In a few months Brazil’s Congress will consider a bill that would further weaken the regulatory framework for pesticides. Among its many proposals, the bill would substantially reduce the role of the health and environment ministries, the agencies with expertise in the impact of pesticide use, in determining which pesticides can be used in Brazil. Congress should vote against the bill.

But even before that debate takes place in Congress, there’s an urgent need for reform. Brazil lacks a national regulation to require a buffer zone around schools, homes and other sensitive sites for ground spraying.

In most parts of Brazil, it is entirely legal to spray highly hazardous pesticides up to the walls of rural schools or inhabited buildings.
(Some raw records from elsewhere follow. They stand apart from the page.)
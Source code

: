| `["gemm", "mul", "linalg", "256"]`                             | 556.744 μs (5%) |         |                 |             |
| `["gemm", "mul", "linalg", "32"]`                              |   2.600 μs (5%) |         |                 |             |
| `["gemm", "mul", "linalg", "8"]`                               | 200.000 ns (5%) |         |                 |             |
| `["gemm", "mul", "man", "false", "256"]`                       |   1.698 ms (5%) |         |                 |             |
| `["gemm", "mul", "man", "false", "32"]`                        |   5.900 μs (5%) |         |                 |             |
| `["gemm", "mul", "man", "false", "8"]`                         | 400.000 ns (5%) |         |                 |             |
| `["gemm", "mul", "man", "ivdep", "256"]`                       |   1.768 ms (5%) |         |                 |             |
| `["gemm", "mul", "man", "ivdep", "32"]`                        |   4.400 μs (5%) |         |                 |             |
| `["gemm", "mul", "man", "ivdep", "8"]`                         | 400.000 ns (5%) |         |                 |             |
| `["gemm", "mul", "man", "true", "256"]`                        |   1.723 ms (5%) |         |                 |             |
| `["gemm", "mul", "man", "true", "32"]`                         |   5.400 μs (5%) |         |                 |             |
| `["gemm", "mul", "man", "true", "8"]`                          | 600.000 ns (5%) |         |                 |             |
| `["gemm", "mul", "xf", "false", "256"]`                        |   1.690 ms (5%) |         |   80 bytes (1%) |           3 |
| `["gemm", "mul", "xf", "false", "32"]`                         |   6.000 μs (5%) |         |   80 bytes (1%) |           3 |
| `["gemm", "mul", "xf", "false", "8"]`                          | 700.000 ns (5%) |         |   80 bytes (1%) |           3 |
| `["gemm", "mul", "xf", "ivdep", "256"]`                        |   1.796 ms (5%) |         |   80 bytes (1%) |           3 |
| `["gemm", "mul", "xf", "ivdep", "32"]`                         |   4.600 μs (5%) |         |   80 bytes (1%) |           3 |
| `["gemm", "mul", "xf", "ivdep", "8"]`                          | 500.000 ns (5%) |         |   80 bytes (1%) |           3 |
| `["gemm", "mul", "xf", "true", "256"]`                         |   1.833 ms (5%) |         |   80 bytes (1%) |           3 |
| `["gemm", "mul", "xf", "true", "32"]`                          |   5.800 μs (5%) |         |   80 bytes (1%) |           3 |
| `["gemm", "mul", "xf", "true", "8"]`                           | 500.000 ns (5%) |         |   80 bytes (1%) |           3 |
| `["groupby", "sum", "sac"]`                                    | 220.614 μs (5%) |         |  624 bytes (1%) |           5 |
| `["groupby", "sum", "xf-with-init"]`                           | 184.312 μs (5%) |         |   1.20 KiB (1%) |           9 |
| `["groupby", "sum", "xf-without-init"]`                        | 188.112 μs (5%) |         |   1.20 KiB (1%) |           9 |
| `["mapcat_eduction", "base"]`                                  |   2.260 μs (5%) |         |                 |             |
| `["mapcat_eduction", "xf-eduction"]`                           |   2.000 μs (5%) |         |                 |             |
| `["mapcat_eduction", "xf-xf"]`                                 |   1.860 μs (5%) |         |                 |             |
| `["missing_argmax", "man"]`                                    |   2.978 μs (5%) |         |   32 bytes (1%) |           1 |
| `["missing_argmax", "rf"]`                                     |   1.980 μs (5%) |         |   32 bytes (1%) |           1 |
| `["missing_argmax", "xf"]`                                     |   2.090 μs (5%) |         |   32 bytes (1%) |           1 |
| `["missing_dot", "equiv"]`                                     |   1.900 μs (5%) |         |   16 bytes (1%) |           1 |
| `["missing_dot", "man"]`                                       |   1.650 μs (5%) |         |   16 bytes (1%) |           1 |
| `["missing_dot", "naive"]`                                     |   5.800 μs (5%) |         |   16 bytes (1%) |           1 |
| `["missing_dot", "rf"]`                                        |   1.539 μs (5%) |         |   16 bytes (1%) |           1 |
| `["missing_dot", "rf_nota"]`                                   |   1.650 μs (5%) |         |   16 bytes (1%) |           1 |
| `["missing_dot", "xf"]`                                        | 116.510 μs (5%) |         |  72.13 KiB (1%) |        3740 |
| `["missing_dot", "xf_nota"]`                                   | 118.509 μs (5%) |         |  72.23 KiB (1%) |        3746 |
Of the 27 states in Brazil, 19 do not have buffer zones for ground spraying.

In comments to the media, the Ministry of Agriculture has indicated that it is willing to do create these buffer zones. Luis Rangel, the director of the Agricultural Defense Secretariat (SDA) told the national news program Jornal Nacional that he would “immediately abide” with the proposal to establish and enforce a nationwide regulation for a buffer zone around sensitive sites for all forms of ground spraying. Similarly, he told CBN radio that this proposal was “perfectly acceptable” and “within [the ministry’s] goals.”

It is within Federal authority to set such standards for a buffer zone for ground spraying. The national Pesticide Law comes under articles 23 and 24 of the Constitution, which give Federal authorities joint jurisdiction along with States. And one of the primary goals of a buffer zone is to protect the human health, an issue also under Federal jurisdiction.

If indeed adopted and enforced, this commitment would make a real difference in the lives of many rural Brazilians.

But laws are not enough. They need to be obeyed. Our research also found that the buffer zone prohibiting aerial spraying within 500 meters of inhabited sites is often ignored. Even in the few states that do stipulate buffer zones for ground spraying, those rules are not routinely respected.

Brazilian authorities do not know how many Brazilians are being sprayed from airplanes over people’s houses, or from tractors beside classroom windows. They know even less about the health and environmental impact.

Brazilian authorities should undertake an urgent, thorough and time-bound review of the impact of pesticides on the health of rural communities. While doing this, Brazil should impose a moratorium on aerial spraying and impose and enforce an immediate prohibition on ground spraying near sensitive sites. The Ministry of Agriculture has made a commitment. Now it should transform the commitment into action.